## WHAT IS REQUIRED
Provide a character-exact reproduction of the lines from the line with "### 優先順位まとめ" to the end of the entries.

=======

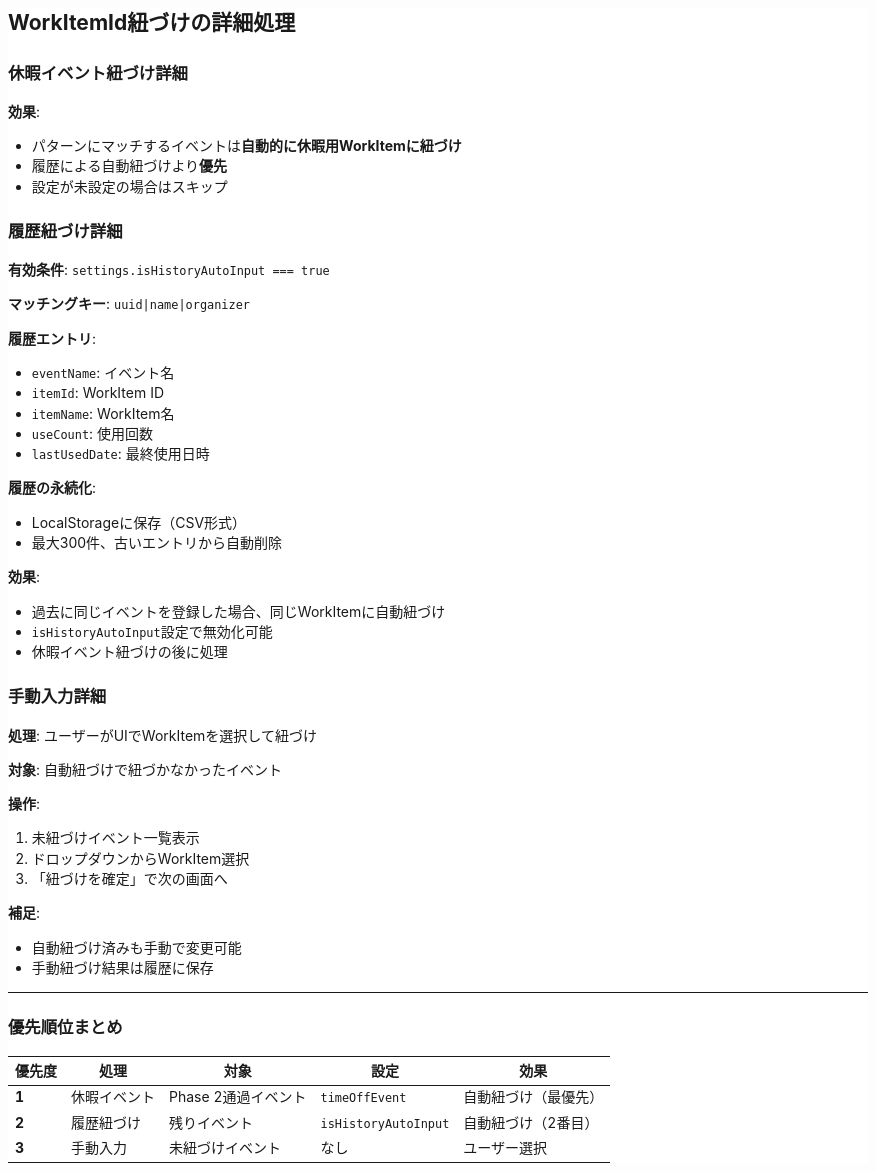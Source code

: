 ## WorkItemId紐づけの詳細処理

### 休暇イベント紐づけ詳細

**効果**:
- パターンにマッチするイベントは**自動的に休暇用WorkItemに紐づけ**
- 履歴による自動紐づけより**優先**
- 設定が未設定の場合はスキップ

### 履歴紐づけ詳細

**有効条件**: `settings.isHistoryAutoInput === true`

**マッチングキー**: `uuid|name|organizer`

**履歴エントリ**:
- `eventName`: イベント名
- `itemId`: WorkItem ID
- `itemName`: WorkItem名
- `useCount`: 使用回数
- `lastUsedDate`: 最終使用日時

**履歴の永続化**:
- LocalStorageに保存（CSV形式）
- 最大300件、古いエントリから自動削除

**効果**:
- 過去に同じイベントを登録した場合、同じWorkItemに自動紐づけ
- `isHistoryAutoInput`設定で無効化可能
- 休暇イベント紐づけの後に処理

### 手動入力詳細

**処理**: ユーザーがUIでWorkItemを選択して紐づけ

**対象**: 自動紐づけで紐づかなかったイベント

**操作**:
1. 未紐づけイベント一覧表示
2. ドロップダウンからWorkItem選択
3. 「紐づけを確定」で次の画面へ

**補足**: 
- 自動紐づけ済みも手動で変更可能
- 手動紐づけ結果は履歴に保存

---

### 優先順位まとめ

| 優先度 | 処理 | 対象 | 設定 | 効果 |
|-------|------|------|------|------|
| **1** | 休暇イベント | Phase 2通過イベント | `timeOffEvent` | 自動紐づけ（最優先） |
| **2** | 履歴紐づけ | 残りイベント | `isHistoryAutoInput` | 自動紐づけ（2番目） |
| **3** | 手動入力 | 未紐づけイベント | なし | ユーザー選択 |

=======

## REPLY TO THE EXERCISE
### 優先順位まとめ

| 優先度 | 処理 | 対象 | 設定 | 効果 |
|-------|------|------|------|------|
| **1** | 休暇イベント | Phase 2通過イベント | `timeOffEvent` | 自動紐づけ（最優先） |
| **2** | 履歴紐づけ | 残りイベント | `isHistoryAutoInput` | 自動紐づけ（2番目） |
| **3** | 手動入力 | 未紐づけイベント | なし | ユーザー選択 |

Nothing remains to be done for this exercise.